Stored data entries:
[Start of section]

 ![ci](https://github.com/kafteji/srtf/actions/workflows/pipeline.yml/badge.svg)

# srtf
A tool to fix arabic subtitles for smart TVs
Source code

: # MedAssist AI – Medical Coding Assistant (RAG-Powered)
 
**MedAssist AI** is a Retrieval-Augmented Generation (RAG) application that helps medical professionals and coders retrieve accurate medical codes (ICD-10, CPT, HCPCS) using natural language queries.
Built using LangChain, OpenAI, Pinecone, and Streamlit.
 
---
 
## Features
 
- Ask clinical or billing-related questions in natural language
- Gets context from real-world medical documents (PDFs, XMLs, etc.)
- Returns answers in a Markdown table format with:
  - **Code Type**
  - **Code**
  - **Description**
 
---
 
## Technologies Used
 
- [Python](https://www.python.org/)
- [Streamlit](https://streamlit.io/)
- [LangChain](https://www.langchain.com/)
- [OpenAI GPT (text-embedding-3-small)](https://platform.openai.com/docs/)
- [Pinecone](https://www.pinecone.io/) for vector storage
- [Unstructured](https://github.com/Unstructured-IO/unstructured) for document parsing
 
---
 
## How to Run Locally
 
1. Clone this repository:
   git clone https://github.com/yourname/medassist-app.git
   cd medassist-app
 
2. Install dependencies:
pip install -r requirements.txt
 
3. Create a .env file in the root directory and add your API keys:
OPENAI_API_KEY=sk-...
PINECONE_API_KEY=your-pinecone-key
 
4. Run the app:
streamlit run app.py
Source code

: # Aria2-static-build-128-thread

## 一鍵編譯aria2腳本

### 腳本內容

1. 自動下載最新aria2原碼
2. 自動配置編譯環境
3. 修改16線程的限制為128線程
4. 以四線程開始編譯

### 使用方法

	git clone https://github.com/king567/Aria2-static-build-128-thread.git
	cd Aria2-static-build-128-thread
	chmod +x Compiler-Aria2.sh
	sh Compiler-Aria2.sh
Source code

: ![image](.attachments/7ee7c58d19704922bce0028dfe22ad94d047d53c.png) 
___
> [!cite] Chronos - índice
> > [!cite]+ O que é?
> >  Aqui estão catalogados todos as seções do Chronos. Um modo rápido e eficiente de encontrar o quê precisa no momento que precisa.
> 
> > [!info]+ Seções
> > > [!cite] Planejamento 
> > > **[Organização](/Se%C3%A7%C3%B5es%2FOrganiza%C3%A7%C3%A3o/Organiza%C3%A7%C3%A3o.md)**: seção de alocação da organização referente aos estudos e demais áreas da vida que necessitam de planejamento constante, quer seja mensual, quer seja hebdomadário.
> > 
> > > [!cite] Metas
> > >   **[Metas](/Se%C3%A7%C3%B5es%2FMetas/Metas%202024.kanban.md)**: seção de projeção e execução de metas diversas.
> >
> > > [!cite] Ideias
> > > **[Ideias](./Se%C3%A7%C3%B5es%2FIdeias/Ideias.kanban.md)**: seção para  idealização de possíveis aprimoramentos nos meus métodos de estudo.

[End of section]

* [Exercise goal]: Up to and including the line with "- Ask clinical", please return the records exactly, beginning from their first line.

* [Expected answer]:
 ![ci](https://github.com/kafteji/srtf/actions/workflows/pipeline.yml/badge.svg)

# srtf
A tool to fix arabic subtitles for smart TVs
Source code

: # MedAssist AI – Medical Coding Assistant (RAG-Powered)
 
**MedAssist AI** is a Retrieval-Augmented Generation (RAG) application that helps medical professionals and coders retrieve accurate medical codes (ICD-10, CPT, HCPCS) using natural language queries.
Built using LangChain, OpenAI, Pinecone, and Streamlit.
 
---
 
## Features
 
- Ask clinical or billing-related questions in natural language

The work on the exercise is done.